Search the entries for the word "tune". Copy every line that holds it.

-- Input records follows --

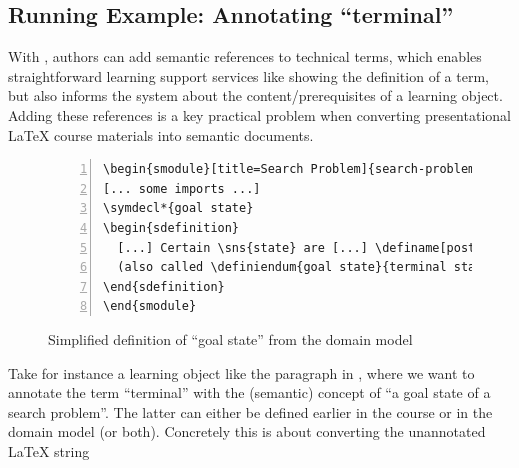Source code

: \documentclass[runningheads]{llncs}
\begin{document}
\subsection{Running Example: Annotating ``terminal''}
With \sTeX, authors can add semantic references to technical terms,
which enables straightforward learning support services like
showing the definition of a term, but also informs the system
about the content/prerequisites of a learning object.
Adding these references is a key practical problem when converting presentational {\LaTeX}
course materials into semantic documents.
\begin{figure}[h]\centering
\begin{lstlisting}[morekeywords={definame,symdecl,definiendum},numbers=left,
escapechar=!]
\begin{smodule}[title=Search Problem]{search-problem}
[... some imports ...]
\symdecl*{goal state}
\begin{sdefinition}
  [...] Certain \sns{state} are [...] \definame[post=s]{goal state} [...]
  (also called \definiendum{goal state}{terminal states}).
\end{sdefinition}
\end{smodule}
\end{lstlisting}
  \caption{Simplified definition of ``goal state'' from the domain model}\label{fig:state-space}
\end{figure}

Take for instance a learning object like the paragraph in , where we want to annotate the
term ``terminal'' with the (semantic) concept of ``a goal state of a search problem''. The
latter can either be defined earlier in the course or in the domain model (or
both). Concretely this is about converting the unannotated {\LaTeX} string
\end{document}
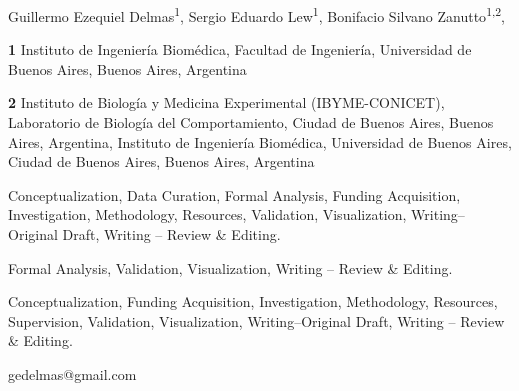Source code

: \documentclass[10pt,letterpaper]{article}
\date{}
\begin{document}
\vspace*{0.2in}

\begin{flushleft}
{\Large
\textbf{} %
}
\newline

Guillermo Ezequiel Delmas\textsuperscript{1\Yinyang},
Sergio Eduardo Lew\textsuperscript{1\ddag},
Bonifacio Silvano Zanutto\textsuperscript{1,2\textcurrency},


\bigskip
\textbf{1} Instituto de Ingeniería Biomédica, Facultad de Ingeniería, Universidad de Buenos Aires, Buenos Aires, Argentina

\textbf{2}  Instituto de Biología y Medicina Experimental (IBYME-CONICET), Laboratorio de Biología del Comportamiento, Ciudad de Buenos Aires, Buenos Aires, Argentina, Instituto de Ingeniería Biomédica, Universidad de Buenos Aires, Ciudad de Buenos Aires, Buenos Aires, Argentina 

\bigskip

% 
%
\textsuperscript{\Yinyang}  Conceptualization, Data Curation, Formal Analysis, Funding Acquisition, Investigation, Methodology, Resources, Validation, Visualization, Writing–Original Draft, Writing – Review \& Editing.

\textsuperscript{\ddag}  Formal Analysis, Validation, Visualization, Writing – Review \& Editing.

\textsuperscript{\textcurrency} Conceptualization, Funding Acquisition, Investigation, Methodology, Resources, Supervision, Validation, Visualization, Writing–Original Draft, Writing – Review \& Editing.





\textsuperscript{\Yinyang} gedelmas@gmail.com

\end{flushleft}
\end{document}
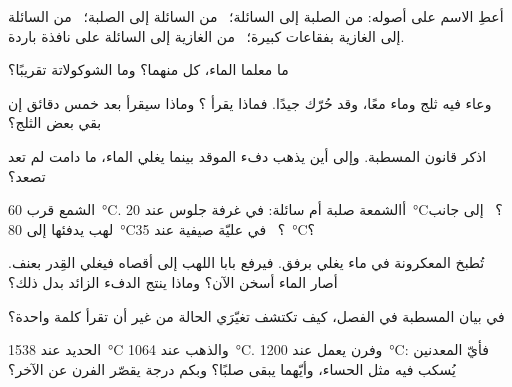 \begin{exercise}[$\star$]\label{exo:g4:changes-of-state:1}
أعطِ الاسم على أصوله: من الصلبة إلى السائلة؛ \ من السائلة إلى
الصلبة؛ \ من السائلة إلى الغازية بفقاعات كبيرة؛ \ من الغازية إلى
السائلة على نافذة باردة.
\end{exercise}

\begin{exercise}[$\star$]\label{exo:g4:changes-of-state:2}
ما معلما الماء،  كل منهما؟ وما  الشوكولاتة
تقريبًا؟
\end{exercise}

\begin{exercise}[$\star$]\label{exo:g4:changes-of-state:3}
وعاء فيه ثلج وماء معًا، وقد حُرّك جيدًا. فماذا يقرأ ؟ وماذا سيقرأ بعد خمس دقائق إن بقي بعض الثلج؟
\end{exercise}

\begin{exercise}[$\star$]\label{exo:g4:changes-of-state:4}
اذكر قانون المسطبة. وإلى أين يذهب دفء الموقد بينما يغلي الماء،
ما دامت  لم تعد تصعد؟
\end{exercise}

\begin{exercise}[$\star$]\label{exo:g4:changes-of-state:5}
الشمع  قرب \qty{60}{\celsius}. أالشمعة صلبة أم سائلة: في
غرفة جلوس عند \qty{20}{\celsius}؟ \ إلى جانب لهب يدفئها إلى
\qty{80}{\celsius}؟ \ في عليّة صيفية عند \qty{35}{\celsius}؟
\end{exercise}

\begin{exercise}[$\star$]\label{exo:g4:changes-of-state:6}
تُطبخ المعكرونة في ماء يغلي برفق. فيرفع بابا اللهب إلى أقصاه
فيغلي القِدر بعنف. أصار الماء أسخن الآن؟ وماذا ينتج الدفء الزائد
بدل ذلك؟
\end{exercise}

\begin{exercise}[$\star$]\label{exo:g4:changes-of-state:7}
في بيان المسطبة في الفصل، كيف تكتشف تغيّرَي الحالة من غير أن
تقرأ كلمة واحدة؟
\end{exercise}

\begin{exercise}[$\star$]\label{exo:g4:changes-of-state:8}
 الحديد عند \qty{1538}{\celsius} والذهب عند
\qty{1064}{\celsius}. وفرن يعمل عند \qty{1200}{\celsius}: فأيّ
المعدنين يُسكب فيه مثل الحساء، وأيّهما يبقى صلبًا؟ وبكم درجة
يقصّر الفرن عن الآخر؟
\end{exercise}

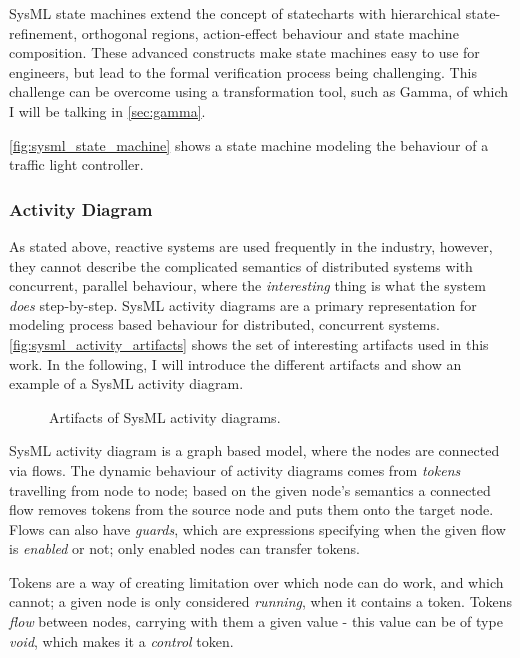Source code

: SysML state machines extend the concept of statecharts with hierarchical state-refinement, orthogonal regions, action-effect behaviour and state machine composition. These advanced constructs make state machines easy to use for engineers, but lead to the formal verification process being challenging. This challenge can be overcome using a transformation tool, such as Gamma, of which I will be talking in \autoref{sec:gamma}.

\autoref{fig:sysml_state_machine} shows a state machine modeling the behaviour of a traffic light controller.

\subsubsection{Activity Diagram}\label{ssec:sysml_activity}

As stated above, reactive systems are used frequently in the industry, however, they cannot describe the complicated semantics of distributed systems with concurrent, parallel behaviour, where the \emph{interesting} thing is what the system \emph{does} step-by-step. SysML activity diagrams are a primary representation for modeling process based behaviour \cite{omg_sysml} for distributed, concurrent systems. \autoref{fig:sysml_activity_artifacts} shows the set of interesting artifacts used in this work. In the following, I will introduce the different artifacts and show an example of a SysML activity diagram.

\begin{figure}[!ht]
	\centering
	
	\caption{Artifacts of SysML activity diagrams.}
	\label{fig:sysml_activity_artifacts}
\end{figure}

SysML activity diagram is a graph based model, where the nodes are connected via flows. The dynamic behaviour of activity diagrams comes from \emph{tokens} travelling from node to node; based on the given node's semantics a connected flow removes tokens from the source node and puts them onto the target node. Flows can also have \emph{guards}, which are expressions specifying when the given flow is \emph{enabled} or not; only enabled nodes can transfer tokens.

Tokens are a way of creating limitation over which node can do work, and which cannot; a given node is only considered \emph{running}, when it contains a token. Tokens \emph{flow} between nodes, carrying with them a given value - this value can be of type \emph{void}, which makes it a \emph{control} token.


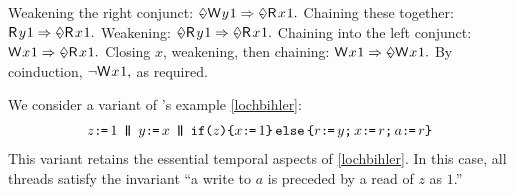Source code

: Weakening the right conjunct: %
\begin{math}
  \once\DW{y}{1}\Rightarrow\once\DR{x}{1}.
\end{math}
Chaining these together: %
\begin{math}
  \DR{y}{1} \Rightarrow \once\DR{x}{1}.
\end{math}
Weakening:  %
\begin{math}
  \once\DR{y}{1} \allowbreak\Rightarrow \once\DR{x}{1}. 
\end{math}
Chaining into the left conjunct:  %
\begin{math}
  \DW{x}{1} \Rightarrow \once\DR{x}{1}. 
\end{math}
Closing $x$, 
weakening, 
then chaining: %
\begin{math}
  \DW{x}{1} \Rightarrow \once\DW{x}{1}. 
\end{math}
By coinduction, 
\begin{math}
  \lnot\DW{x}{1},
\end{math}
as required.

We consider a variant of
\citeauthor{DBLP:journals/toplas/Lochbihler13}'s example \eqref{lochbihler}:
\begin{align*}
  \label{alan}
  z\texttt{:}\mkern-1mu\texttt{=}\,1
  \,\mathbin{\texttt{\textbf{|}}\mkern-6mu\texttt{\textbf{|}}}\,
    y\texttt{:}\mkern-1mu\texttt{=}\, x
  \,\mathbin{\texttt{\textbf{|}}\mkern-6mu\texttt{\textbf{|}}}\,
    \texttt{if}\allowbreak\texttt{(}z\texttt{)}\allowbreak\texttt{\{} x\texttt{:}\mkern-1mu\texttt{=}\,1 \texttt{\}}\,\allowbreak\texttt{else}\allowbreak\,\texttt{\{} r\texttt{:}\mkern-1mu\texttt{=}\, y \texttt{;}\,\allowbreak x\texttt{:}\mkern-1mu\texttt{=}\, r \texttt{;}\,\allowbreak a\texttt{:}\mkern-1mu\texttt{=}\, r \texttt{\}}
\end{align*}
This variant retains the essential temporal aspects of \eqref{lochbihler}.
In this case, all threads satisfy the invariant ``a write to $a$ is preceded
by a read of $z$ as $1$.''


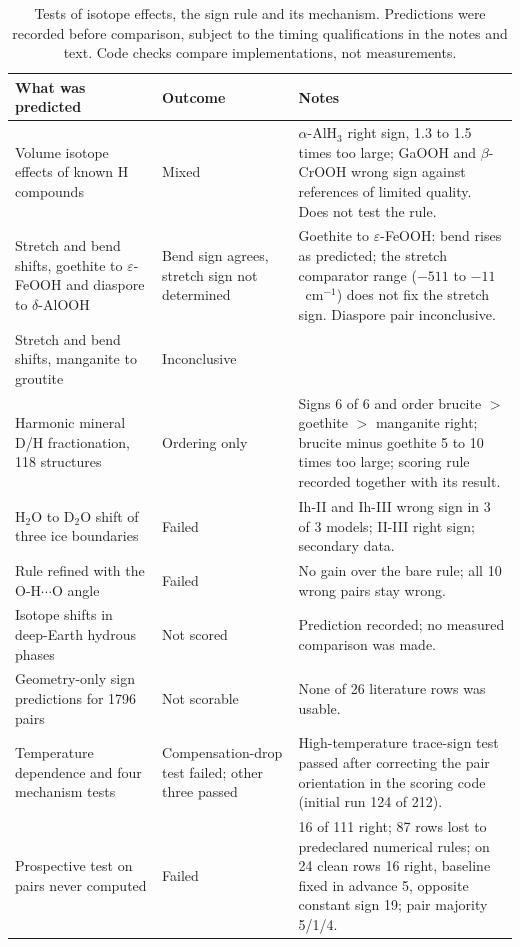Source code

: \documentclass[aps,prmaterials,reprint,superscriptaddress,nofootinbib]{revtex4-2}
\begin{document}
\begin{table}[t]
\caption{Tests of isotope effects, the sign rule and its mechanism. Predictions were recorded before comparison, subject to the timing qualifications in the notes and text. Code checks compare implementations, not measurements.}
\label{tab:tests}
\begin{ruledtabular}
\begin{tabular}{p{}p{}p{}}
What was predicted & Outcome & Notes \\
\hline
Volume isotope effects of known H compounds & Mixed & $\alpha$-AlH$_3$ right sign, 1.3 to 1.5 times too large; GaOOH and $\beta$-CrOOH wrong sign against references of limited quality. Does not test the rule. \\
Stretch and bend shifts, goethite to $\varepsilon$-FeOOH and diaspore to $\delta$-AlOOH & Bend sign agrees, stretch sign not determined & Goethite to $\varepsilon$-FeOOH: bend rises as predicted; the stretch comparator range ($-511$ to $-11$~cm$^{-1}$) does not fix the stretch sign. Diaspore pair inconclusive. \\
Stretch and bend shifts, manganite to groutite & Inconclusive & \\
Harmonic mineral D/H fractionation, 118 structures & Ordering only & Signs 6 of 6 and order brucite $>$ goethite $>$ manganite right; brucite minus goethite 5 to 10 times too large; scoring rule recorded together with its result. \\
H$_2$O to D$_2$O shift of three ice boundaries & Failed & Ih-II and Ih-III wrong sign in 3 of 3 models; II-III right sign; secondary data. \\
Rule refined with the O-H$\cdots$O angle & Failed & No gain over the bare rule; all 10 wrong pairs stay wrong. \\
Isotope shifts in deep-Earth hydrous phases & Not scored & Prediction recorded; no measured comparison was made. \\
Geometry-only sign predictions for 1796 pairs & Not scorable & None of 26 literature rows was usable. \\
Temperature dependence and four mechanism tests & Compensation-drop test failed; other three passed & High-temperature trace-sign test passed after correcting the pair orientation in the scoring code (initial run 124 of 212). \\
Prospective test on pairs never computed & Failed & 16 of 111 right; 87 rows lost to predeclared numerical rules; on 24 clean rows 16 right, baseline fixed in advance 5, opposite constant sign 19; pair majority 5/1/4. \\

\end{tabular}
\end{ruledtabular}
\end{table}
\end{document}
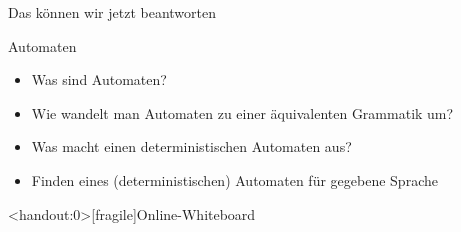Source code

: \begin{frame}[fragile]{Das können wir jetzt beantworten}
  \begin{alertblock}{Automaten}
    \begin{itemize}
      \item Was sind Automaten?
      \item Wie wandelt man Automaten zu einer äquivalenten Grammatik um?
      \item Was macht einen deterministischen Automaten aus?
      \item Finden eines (deterministischen) Automaten für gegebene Sprache
    \end{itemize}
  \end{alertblock}
\end{frame}




\appendix
\begin{frame}<handout:0>[fragile]{Online-Whiteboard}
  \phantom{text}
\end{frame}


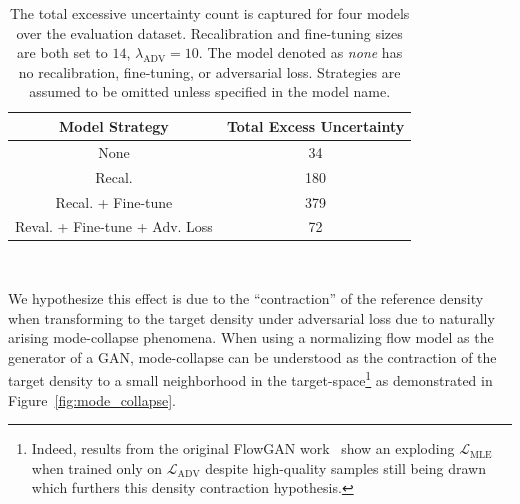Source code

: \begin{table}[htb]
    \caption[Count of forecasts with excessive uncertainty]{
        The total excessive uncertainty count is captured for four models over the evaluation dataset.
        Recalibration and fine-tuning sizes are both set to $14$, $\lambda_{\text{ADV}} = 10$.
        The model denoted as \textit{none} has no recalibration, fine-tuning, or adversarial loss.
        Strategies are assumed to be omitted unless specified in the model name.
    }
    \begin{center}
        \begin{tabular}{||c|c||} \hline
        Model Strategy & Total Excess Uncertainty  \\	%
        \hline \hline
        None                            & 34 \\ \hline
        Recal.                          & 180 \\ \hline
        Recal. + Fine-tune              & 379 \\ \hline
        Reval. + Fine-tune + Adv. Loss  & 72 \\ \hline
        \end{tabular}
        \\ \rule{0mm}{5mm}
    \end{center}
    \label{tab:total_unc}
\end{table}

We hypothesize this effect is due to the ``contraction'' of the reference density when transforming to the target
density under adversarial loss due to naturally arising mode-collapse phenomena.
When using a normalizing flow model as the generator of a GAN, mode-collapse can be understood as the
contraction of the target density to a small neighborhood in the target-space\footnote{
    Indeed, results from the original FlowGAN work~\cite{flow_gan} show an exploding $\mathcal{L}_{\text{MLE}}$ when
    trained only on $\mathcal{L}_{\text{ADV}}$ despite high-quality samples still being drawn which furthers this
    density contraction hypothesis.
} as demonstrated in Figure~\ref{fig:mode_collapse}.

-- Input records concluded --

Solution below:
        Recal. + Fine-tune              & 379 \\ \hline
        Reval. + Fine-tune + Adv. Loss  & 72 \\ \hline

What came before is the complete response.